From Bones to Museum

The original 1856 specimen, known as Neanderthal 1, included a skullcap, two femurs, three right arm bones, two left arm bones, parts of a pelvis, and fragments of ribs. The Bonn anatomist Hermann Schaaffhausen and Fuhlrott published the first scientific description in 1857, two years before Darwin published On the Origin of Species. The interpretation was, at the time, scandalous. Either these bones belonged to a previously unknown human ancestor, which violated every received notion of human uniqueness, or they belonged to a deformed Cossack soldier (this was a popular alternative explanation in the 1860s). Modern science has long settled the question. The Neanderthal Museum opened in 1996 in Mettmann, very close to the original discovery site, and remains one of Europe's most thoughtful museums of human evolution, walking visitors through four million years of becoming what we are.

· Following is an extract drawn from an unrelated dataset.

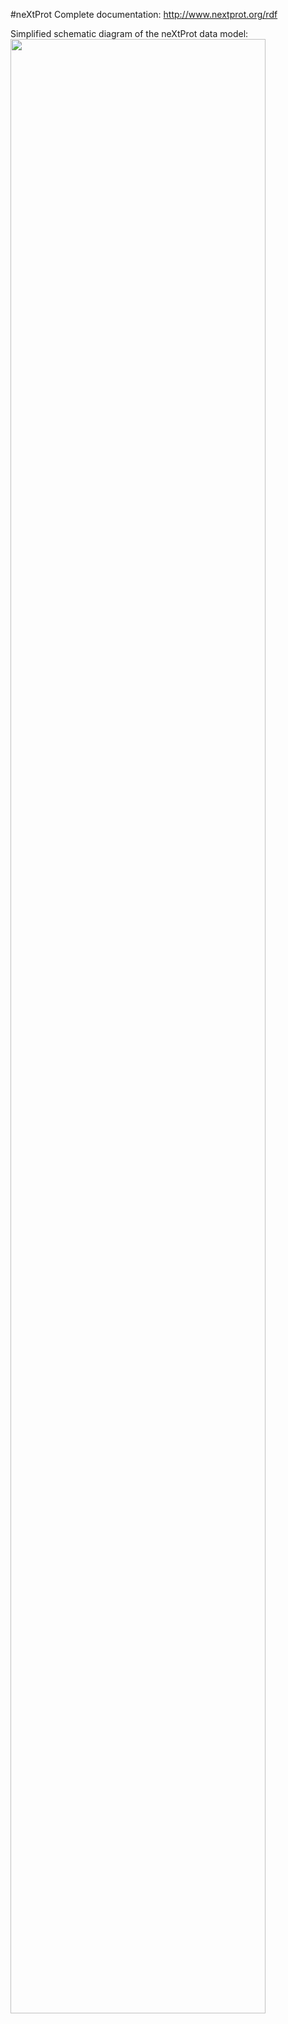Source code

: #neXtProt
Complete documentation: http://www.nextprot.org/rdf

Simplified schematic diagram of the neXtProt data model:
<a href="https://raw.githubusercontent.com/calipho-sib/nextprot-docs/master/pages/assets/rdf-model-v2.png" target="_blank"><img width="90%" src="https://raw.githubusercontent.com/calipho-sib/nextprot-docs/master/pages/assets/rdf-model-v2.png"/></a>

Medamana on the Road to Cologne

Mettmann itself is older than its famous valley would suggest. The town first appears in writing in 904 AD, in the charter of King Louis the Child, the last Carolingian ruler of East Francia. The name was then Medamana, meaning roughly 'between the streams,' and the location was no accident. The settlement sat on the strata coloniensis, the ancient Roman trade road running into Cologne. By 1363 Mettmann was one of eight administrative burghs in the Earldom of Berg and Julich. It received town privileges shortly after, with a wall, the right to choose a mayor, and the right to collect tolls. Under Napoleon, Mettmann became part of the Grand Duchy of Berg, run for ten years by Napoleon's brother-in-law Joachim Murat. After Napoleon fell at Leipzig, Prussia absorbed the town in 1815, and Prussian bureaucrats imported from Berlin proved unpopular enough to provoke the bread riots of 1848 and 1849.

Samba in Mettmann

Mettmann is no ordinary commuter suburb of Dusseldorf, though it could easily be one. The town has long hosted Brazilian cultural events, with samba dancers flown in for festivals and a sizable Brazilian community taking root over the decades. This odd Rhineland-Brazilian fusion became the subject of a 2004 film comedy, Samba in Mettmann, directed by Hape Kerkeling and Angelo Colagrossi. The town's broader demographic story is its own kind of testimony: Italian and Turkish guest workers came in the 1960s, refugees from the Lebanese Civil War and the Balkan Wars added later layers, and today the town's residents trace family histories to Turkey, Kurdistan, Poland, Greece, Croatia, Serbia, Albania, Bosnia, and Lebanon. For a place that began as Medamana 'between the streams,' Mettmann's modern flow of people has carried in arrivals from far beyond the Dussel valley.

The Town That Survived Itself

Mettmann emerged from World War II almost untouched by bombing. The US Ninth Army liberated the town on 16 April 1945, and the British military administration moved in to oversee the redemocratization of the northern Rhineland. While Cologne and Dusseldorf were piles of brick dust, Mettmann's market square, its historic mansions with their dark slate facades, and its Marktkirche St. Lambertus were largely intact. The postwar Wirtschaftswunder economic miracle did the rest, expanding the town with refugees from the lost eastern territories and pulling in workers from the broader region. Today Mettmann is the administrative center of Germany's most densely populated rural district, an honor it earned in 1954, and one of the few towns in Germany whose central market still looks more or less like its eighteenth-century self.

From the Air

Mettmann lies at 51.25 north, 6.97 east, in the Bergisches Land, about 12 km east of Dusseldorf and 20 km west of Wuppertal. The Neander Valley itself runs east-west just south of the town. The nearest major airport is Dusseldorf International (EDDL), about 15 km west. From the air, look for the densely wooded valley of the Dussel stream cutting through gently rolling hills, with the town's slate-roofed historic core sitting just north of the river. The Bergisches Land is recognizable by its small folded ridges and patchwork of forest and meadow.